Materials and Methods

Location and Study Period

The study was conducted at the Horticulture Farm of Bangladesh Agricultural Research Institute (BARI) in Joydebpur, Gazipur, from October 2016 to March 2017. It aimed to evaluate the effects of gibberellic acid (GA₃) and naphthalene acetic acid (NAA) on the growth and yield of cabbage (Brassica oleracea var. capitata).

Soil and Climatic Conditions

The experimental field had sandy clay loam soil with a pH of approximately 6.0, belonging to the Chita soil series (AEZ-28). The climate was subtropical, with heavy rainfall between May and September, followed by a dry period for the rest of the year.

Planting Material and Treatments

The test variety used was ‘Atlas-70’ cabbage, sourced from Siddik Bazaar, Gulistan, Dhaka. The experiment included eight treatments:

• T0: Control (distilled water)
• T1: 50 ppm GA₃
• T2: 75 ppm GA₃
• T3: 100 ppm GA₃
• T4: 40 ppm NAA
• T5: 60 ppm NAA
• T6: 80 ppm NAA
• T7: 100 ppm NAA

Study Design and Field Layout

The experiment used a Randomized Complete Block Design (RCBD) with three replications. It involved 24 plots (1.8 m × 2 m) with 50 cm × 60 cm plant spacing. Blocks were separated by 0.75 m, and plots within blocks had 0.5 m spacing.

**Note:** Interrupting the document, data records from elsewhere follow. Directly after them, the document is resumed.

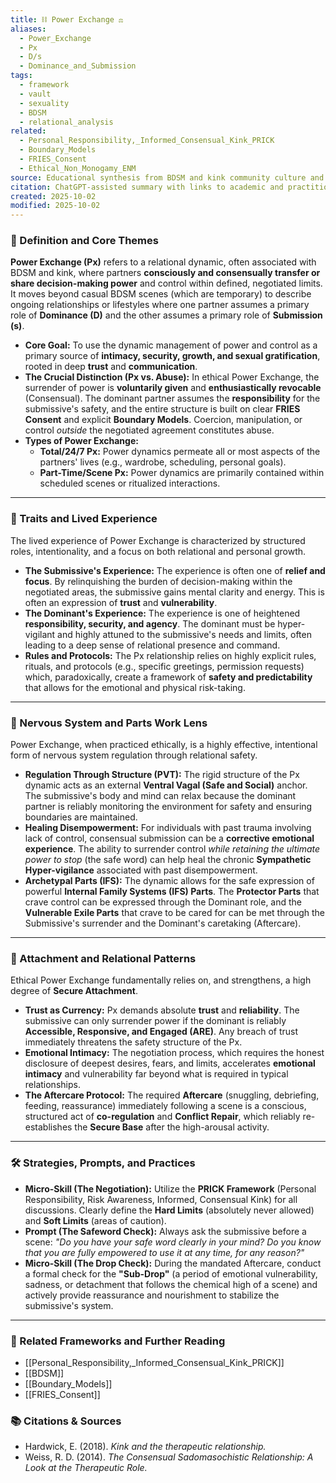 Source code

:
 ```yaml
---
title: ⛓️ Power Exchange ⚖️
aliases:
  - Power_Exchange
  - Px
  - D/s
  - Dominance_and_Submission
tags:
  - framework
  - vault
  - sexuality
  - BDSM
  - relational_analysis
related:
  - Personal_Responsibility,_Informed_Consensual_Kink_PRICK
  - Boundary_Models
  - FRIES_Consent
  - Ethical_Non_Monogamy_ENM
source: Educational synthesis from BDSM and kink community culture and relational theory
citation: ChatGPT-assisted summary with links to academic and practitioner materials
created: 2025-10-02
modified: 2025-10-02
---
```


<!-- @format -->

### 🧩 Definition and Core Themes

**Power Exchange (Px)** refers to a relational dynamic, often associated with BDSM and kink, where partners **consciously and consensually transfer or share decision-making power** and control within defined, negotiated limits. It moves beyond casual BDSM scenes (which are temporary) to describe ongoing relationships or lifestyles where one partner assumes a primary role of **Dominance (D)** and the other assumes a primary role of **Submission (s)**.

- **Core Goal:** To use the dynamic management of power and control as a primary source of **intimacy, security, growth, and sexual gratification**, rooted in deep **trust** and **communication**.
- **The Crucial Distinction (Px vs. Abuse):** In ethical Power Exchange, the surrender of power is **voluntarily given** and **enthusiastically revocable** (Consensual). The dominant partner assumes the **responsibility** for the submissive's safety, and the entire structure is built on clear **FRIES Consent** and explicit **Boundary Models**. Coercion, manipulation, or control _outside_ the negotiated agreement constitutes abuse.
- **Types of Power Exchange:**
  - **Total/24/7 Px:** Power dynamics permeate all or most aspects of the partners' lives (e.g., wardrobe, scheduling, personal goals).
  - **Part-Time/Scene Px:** Power dynamics are primarily contained within scheduled scenes or ritualized interactions.

---

### 🌿 Traits and Lived Experience

The lived experience of Power Exchange is characterized by structured roles, intentionality, and a focus on both relational and personal growth.

- **The Submissive's Experience:** The experience is often one of **relief and focus**. By relinquishing the burden of decision-making within the negotiated areas, the submissive gains mental clarity and energy. This is often an expression of **trust** and **vulnerability**.
- **The Dominant's Experience:** The experience is one of heightened **responsibility, security, and agency**. The dominant must be hyper-vigilant and highly attuned to the submissive's needs and limits, often leading to a deep sense of relational presence and command.
- **Rules and Protocols:** The Px relationship relies on highly explicit rules, rituals, and protocols (e.g., specific greetings, permission requests) which, paradoxically, create a framework of **safety and predictability** that allows for the emotional and physical risk-taking.

---

### 🧠 Nervous System and Parts Work Lens

Power Exchange, when practiced ethically, is a highly effective, intentional form of nervous system regulation through relational safety.

- **Regulation Through Structure (PVT):** The rigid structure of the Px dynamic acts as an external **Ventral Vagal (Safe and Social)** anchor. The submissive's body and mind can relax because the dominant partner is reliably monitoring the environment for safety and ensuring boundaries are maintained.
- **Healing Disempowerment:** For individuals with past trauma involving lack of control, consensual submission can be a **corrective emotional experience**. The ability to surrender control _while retaining the ultimate power to stop_ (the safe word) can help heal the chronic **Sympathetic Hyper-vigilance** associated with past disempowerment.
- **Archetypal Parts (IFS):** The dynamic allows for the safe expression of powerful **Internal Family Systems (IFS) Parts**. The **Protector Parts** that crave control can be expressed through the Dominant role, and the **Vulnerable Exile Parts** that crave to be cared for can be met through the Submissive's surrender and the Dominant's caretaking (Aftercare).

---

### 💞 Attachment and Relational Patterns

Ethical Power Exchange fundamentally relies on, and strengthens, a high degree of **Secure Attachment**.

- **Trust as Currency:** Px demands absolute **trust** and **reliability**. The submissive can only surrender power if the dominant is reliably **Accessible, Responsive, and Engaged (ARE)**. Any breach of trust immediately threatens the safety structure of the Px.
- **Emotional Intimacy:** The negotiation process, which requires the honest disclosure of deepest desires, fears, and limits, accelerates **emotional intimacy** and vulnerability far beyond what is required in typical relationships.
- **The Aftercare Protocol:** The required **Aftercare** (snuggling, debriefing, feeding, reassurance) immediately following a scene is a conscious, structured act of **co-regulation** and **Conflict Repair**, which reliably re-establishes the **Secure Base** after the high-arousal activity.

---

### 🛠️ Strategies, Prompts, and Practices

- **Micro-Skill (The Negotiation):** Utilize the **PRICK Framework** (Personal Responsibility, Risk Awareness, Informed, Consensual Kink) for all discussions. Clearly define the **Hard Limits** (absolutely never allowed) and **Soft Limits** (areas of caution).
- **Prompt (The Safeword Check):** Always ask the submissive before a scene: _"Do you have your safe word clearly in your mind? Do you know that you are fully empowered to use it at any time, for any reason?"_
- **Micro-Skill (The Drop Check):** During the mandated Aftercare, conduct a formal check for the **"Sub-Drop"** (a period of emotional vulnerability, sadness, or detachment that follows the chemical high of a scene) and actively provide reassurance and nourishment to stabilize the submissive's system.

---

### 🔗 Related Frameworks and Further Reading

- [[Personal_Responsibility,_Informed_Consensual_Kink_PRICK]]
- [[BDSM]]
- [[Boundary_Models]]
- [[FRIES_Consent]]

### 📚 Citations & Sources

- Hardwick, E. (2018). _Kink and the therapeutic relationship._
- Weiss, R. D. (2014). _The Consensual Sadomasochistic Relationship: A Look at the Therapeutic Role._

Land Preparation and Fertilizer Application

The field was plowed, exposed to sunlight for a week, and leveled. Cinocarb 3G insecticide (4 kg/ha) was applied to control soil-borne pests. Fertilizers were applied following Islam et al. (2004) recommendations:

• Cow dung: 10 t/ha (basal dose)
• Urea: 350 kg/ha (split into three applications at 10, 30, and 50 DAT)
• TSP: 250 kg/ha (basal dose)
• MoP: 300 kg/ha (one-third basal, remainder in three split doses)

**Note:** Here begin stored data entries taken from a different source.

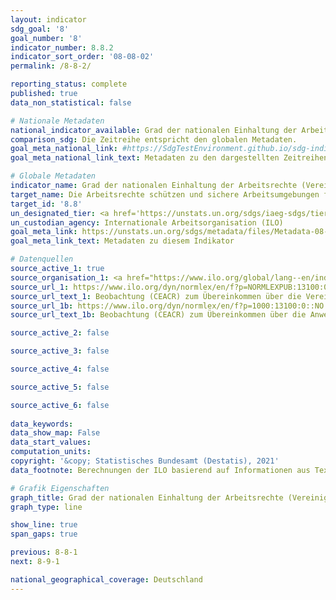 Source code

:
 ```yaml
---
layout: indicator    
sdg_goal: '8'    
goal_number: '8'    
indicator_number: 8.8.2    
indicator_sort_order: '08-08-02'    
permalink: /8-8-2/    

reporting_status: complete    
published: true    
data_non_statistical: false    

# Nationale Metadaten    
national_indicator_available: Grad der nationalen Einhaltung der Arbeitsrechte (Vereinigungsfreiheit und Tarifverhandlungen) basierend auf Textquellen der Internationalen Arbeitsorganisation (ILO) und nationaler Gesetzesgrundlagen, nach Geschlecht und Migrationsstatus    
comparison_sdg: Die Zeitreihe entspricht den globalen Metadaten.    
goal_meta_national_link: #https://SdgTestEnvironment.github.io/sdg-indicators/public/MetaDe/8.8.2.pdf    
goal_meta_national_link_text: Metadaten zu den dargestellten Zeitreihen    

# Globale Metadaten    
indicator_name: Grad der nationalen Einhaltung der Arbeitsrechte (Vereinigungsfreiheit und Tarifverhandlungen) basierend auf Textquellen der Internationalen Arbeitsorganisation (ILO) und nationaler Gesetzesgrundlagen, nach Geschlecht und Migrationsstatus    
target_name: Die Arbeitsrechte schützen und sichere Arbeitsumgebungen für alle Arbeitnehmer, einschließlich der Wanderarbeitnehmer, insbesondere der Wanderarbeitnehmerinnen, und der Menschen in prekären Beschäftigungsverhältnissen, fördern    
target_id: '8.8'    
un_designated_tier: <a href='https://unstats.un.org/sdgs/iaeg-sdgs/tier-classification/' title='Klicken Sie hier um weitere Informationen zur UN-Tier-Klassifikation zu erhalten.'  target='_blank'>Tier II</a>    
un_custodian_agency: Internationale Arbeitsorganisation (ILO)    
goal_meta_link: https://unstats.un.org/sdgs/metadata/files/Metadata-08-08-02.pdf    
goal_meta_link_text: Metadaten zu diesem Indikator        

# Datenquellen
source_active_1: true
source_organisation_1: <a href="https://www.ilo.org/global/lang--en/index.htm"> Internationale Arbeitsorganisation (ILO) </a>
source_url_1: https://www.ilo.org/dyn/normlex/en/f?p=NORMLEXPUB:13100:0::NO::P13100_COMMENT_ID:3343814
source_url_text_1: Beobachtung (CEACR) zum Übereinkommen über die Vereinigungsfreiheit und den Schutz des Vereinigungsrechtes (nur auf Englisch, Französisch und Spanisch verfügbar)
source_url_1b: https://www.ilo.org/dyn/normlex/en/f?p=1000:13100:0::NO:13100:P13100_COMMENT_ID:3343942
source_url_text_1b: Beobachtung (CEACR) zum Übereinkommen über die Anwendung der Grundsätze des Vereinigungsrechtes und des Rechtes zu Kollektivverhandlungen (nur auf Englisch, Französisch und Spanisch verfügbar)

source_active_2: false

source_active_3: false

source_active_4: false

source_active_5: false

source_active_6: false
    
data_keywords:     
data_show_map: False    
data_start_values:     
computation_units:     
copyright: '&copy; Statistisches Bundesamt (Destatis), 2021'    
data_footnote: Berechnungen der ILO basierend auf Informationen aus Textquellen der ILO.    

# Grafik Eigenschaften    
graph_title: Grad der nationalen Einhaltung der Arbeitsrechte (Vereinigungsfreiheit und Tarifverhandlungen) basierend auf Textquellen der Internationalen Arbeitsorganisation (ILO) und nationaler Gesetzesgrundlagen, nach Geschlecht und Migrationsstatus    
graph_type: line    

show_line: true
span_gaps: true    

previous: 8-8-1    
next: 8-9-1    

national_geographical_coverage: Deutschland    
---
```


<span></span>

Growth Regulator Preparation and Treatment Application

A 1000 ppm GA₃ stock solution was prepared, diluted to obtain 50 ppm, 75 ppm, and 100 ppm solutions, and applied using a mini hand sprayer at 30 and 45 days after transplanting. A similar method was followed for NAA solutions.

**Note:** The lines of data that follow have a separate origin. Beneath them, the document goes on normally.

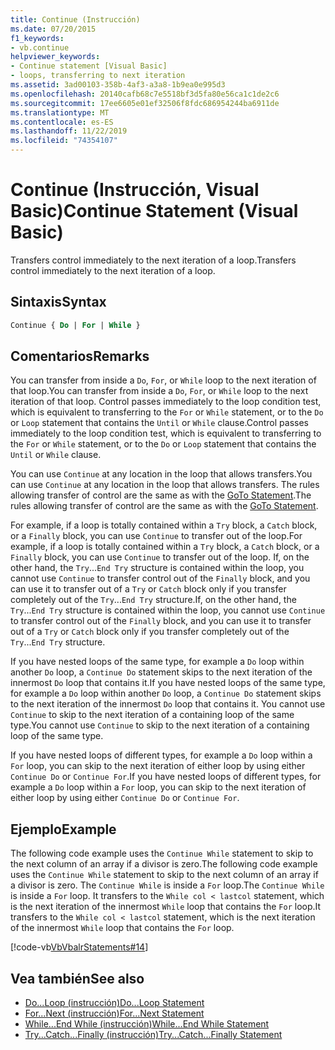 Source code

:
 ```yaml
---
title: Continue (Instrucción)
ms.date: 07/20/2015
f1_keywords:
- vb.continue
helpviewer_keywords:
- Continue statement [Visual Basic]
- loops, transferring to next iteration
ms.assetid: 3ad00103-358b-4af3-a3a8-1b9ea0e995d3
ms.openlocfilehash: 20140cafb68c7e5518bf3d5fa80e56ca1c1de2c6
ms.sourcegitcommit: 17ee6605e01ef32506f8fdc686954244ba6911de
ms.translationtype: MT
ms.contentlocale: es-ES
ms.lasthandoff: 11/22/2019
ms.locfileid: "74354107"
---
```

# <a name="continue-statement-visual-basic"></a><span data-ttu-id="7a433-102">Continue (Instrucción, Visual Basic)</span><span class="sxs-lookup"><span data-stu-id="7a433-102">Continue Statement (Visual Basic)</span></span>
<span data-ttu-id="7a433-103">Transfers control immediately to the next iteration of a loop.</span><span class="sxs-lookup"><span data-stu-id="7a433-103">Transfers control immediately to the next iteration of a loop.</span></span>  
  
## <a name="syntax"></a><span data-ttu-id="7a433-104">Sintaxis</span><span class="sxs-lookup"><span data-stu-id="7a433-104">Syntax</span></span>  
  
```vb  
Continue { Do | For | While }  
```  
  
## <a name="remarks"></a><span data-ttu-id="7a433-105">Comentarios</span><span class="sxs-lookup"><span data-stu-id="7a433-105">Remarks</span></span>  
 <span data-ttu-id="7a433-106">You can transfer from inside a `Do`, `For`, or `While` loop to the next iteration of that loop.</span><span class="sxs-lookup"><span data-stu-id="7a433-106">You can transfer from inside a `Do`, `For`, or `While` loop to the next iteration of that loop.</span></span> <span data-ttu-id="7a433-107">Control passes immediately to the loop condition test, which is equivalent to transferring to the `For` or `While` statement, or to the `Do` or `Loop` statement that contains the `Until` or `While` clause.</span><span class="sxs-lookup"><span data-stu-id="7a433-107">Control passes immediately to the loop condition test, which is equivalent to transferring to the `For` or `While` statement, or to the `Do` or `Loop` statement that contains the `Until` or `While` clause.</span></span>  
  
 <span data-ttu-id="7a433-108">You can use `Continue` at any location in the loop that allows transfers.</span><span class="sxs-lookup"><span data-stu-id="7a433-108">You can use `Continue` at any location in the loop that allows transfers.</span></span> <span data-ttu-id="7a433-109">The rules allowing transfer of control are the same as with the [GoTo Statement](../../../visual-basic/language-reference/statements/goto-statement.md).</span><span class="sxs-lookup"><span data-stu-id="7a433-109">The rules allowing transfer of control are the same as with the [GoTo Statement](../../../visual-basic/language-reference/statements/goto-statement.md).</span></span>  
  
 <span data-ttu-id="7a433-110">For example, if a loop is totally contained within a `Try` block, a `Catch` block, or a `Finally` block, you can use `Continue` to transfer out of the loop.</span><span class="sxs-lookup"><span data-stu-id="7a433-110">For example, if a loop is totally contained within a `Try` block, a `Catch` block, or a `Finally` block, you can use `Continue` to transfer out of the loop.</span></span> <span data-ttu-id="7a433-111">If, on the other hand, the `Try`...`End Try` structure is contained within the loop, you cannot use `Continue` to transfer control out of the `Finally` block, and you can use it to transfer out of a `Try` or `Catch` block only if you transfer completely out of the `Try`...`End Try` structure.</span><span class="sxs-lookup"><span data-stu-id="7a433-111">If, on the other hand, the `Try`...`End Try` structure is contained within the loop, you cannot use `Continue` to transfer control out of the `Finally` block, and you can use it to transfer out of a `Try` or `Catch` block only if you transfer completely out of the `Try`...`End Try` structure.</span></span>  
  
 <span data-ttu-id="7a433-112">If you have nested loops of the same type, for example a `Do` loop within another `Do` loop, a `Continue Do` statement skips to the next iteration of the innermost `Do` loop that contains it.</span><span class="sxs-lookup"><span data-stu-id="7a433-112">If you have nested loops of the same type, for example a `Do` loop within another `Do` loop, a `Continue Do` statement skips to the next iteration of the innermost `Do` loop that contains it.</span></span> <span data-ttu-id="7a433-113">You cannot use `Continue` to skip to the next iteration of a containing loop of the same type.</span><span class="sxs-lookup"><span data-stu-id="7a433-113">You cannot use `Continue` to skip to the next iteration of a containing loop of the same type.</span></span>  
  
 <span data-ttu-id="7a433-114">If you have nested loops of different types, for example a `Do` loop within a `For` loop, you can skip to the next iteration of either loop by using either `Continue Do` or `Continue For`.</span><span class="sxs-lookup"><span data-stu-id="7a433-114">If you have nested loops of different types, for example a `Do` loop within a `For` loop, you can skip to the next iteration of either loop by using either `Continue Do` or `Continue For`.</span></span>  
  
## <a name="example"></a><span data-ttu-id="7a433-115">Ejemplo</span><span class="sxs-lookup"><span data-stu-id="7a433-115">Example</span></span>  
 <span data-ttu-id="7a433-116">The following code example uses the `Continue While` statement to skip to the next column of an array if a divisor is zero.</span><span class="sxs-lookup"><span data-stu-id="7a433-116">The following code example uses the `Continue While` statement to skip to the next column of an array if a divisor is zero.</span></span> <span data-ttu-id="7a433-117">The `Continue While` is inside a `For` loop.</span><span class="sxs-lookup"><span data-stu-id="7a433-117">The `Continue While` is inside a `For` loop.</span></span> <span data-ttu-id="7a433-118">It transfers to the `While col < lastcol` statement, which is the next iteration of the innermost `While` loop that contains the `For` loop.</span><span class="sxs-lookup"><span data-stu-id="7a433-118">It transfers to the `While col < lastcol` statement, which is the next iteration of the innermost `While` loop that contains the `For` loop.</span></span>  
  
 [!code-vb[VbVbalrStatements#14](~/samples/snippets/visualbasic/VS_Snippets_VBCSharp/VbVbalrStatements/VB/Class1.vb#14)]  
  
## <a name="see-also"></a><span data-ttu-id="7a433-119">Vea también</span><span class="sxs-lookup"><span data-stu-id="7a433-119">See also</span></span>

- [<span data-ttu-id="7a433-120">Do...Loop (instrucción)</span><span class="sxs-lookup"><span data-stu-id="7a433-120">Do...Loop Statement</span></span>](../../../visual-basic/language-reference/statements/do-loop-statement.md)
- [<span data-ttu-id="7a433-121">For...Next (instrucción)</span><span class="sxs-lookup"><span data-stu-id="7a433-121">For...Next Statement</span></span>](../../../visual-basic/language-reference/statements/for-next-statement.md)
- [<span data-ttu-id="7a433-122">While...End While (instrucción)</span><span class="sxs-lookup"><span data-stu-id="7a433-122">While...End While Statement</span></span>](../../../visual-basic/language-reference/statements/while-end-while-statement.md)
- [<span data-ttu-id="7a433-123">Try...Catch...Finally (instrucción)</span><span class="sxs-lookup"><span data-stu-id="7a433-123">Try...Catch...Finally Statement</span></span>](../../../visual-basic/language-reference/statements/try-catch-finally-statement.md)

Seedling Raising and Transplanting

Cabbage seedlings were raised at Olericulture Division, HRC, BARI, Gazipur, on 3 m × 1 m seedbeds. Decomposed cow dung (5 t/ha), 200 g TSP, and 150 g MoP were applied. Seeds were sown on November 26, 2016, and transplanted at 27 days old (December 22, 2017).

Intercultural Operations

• Gap Filling: Damaged seedlings were replaced within 7 days of transplanting.
• _{Weeding: Performed at 15, 30, 45, and 60 DAT.}
• Earthing Up: Conducted at 20 and 60 DAT to enhance root support.
• Irrigation: Applied every 7 days; extra watering was provided in early growth stages.
• Pest and Disease Control: Darsban 29 EC (3%) was applied for cutworm control; Rovral (2 g/L water) was used against Alternaria leaf spot.
• Bird Control: Metallic containers were struck to deter nightingale birds from damaging cabbage heads.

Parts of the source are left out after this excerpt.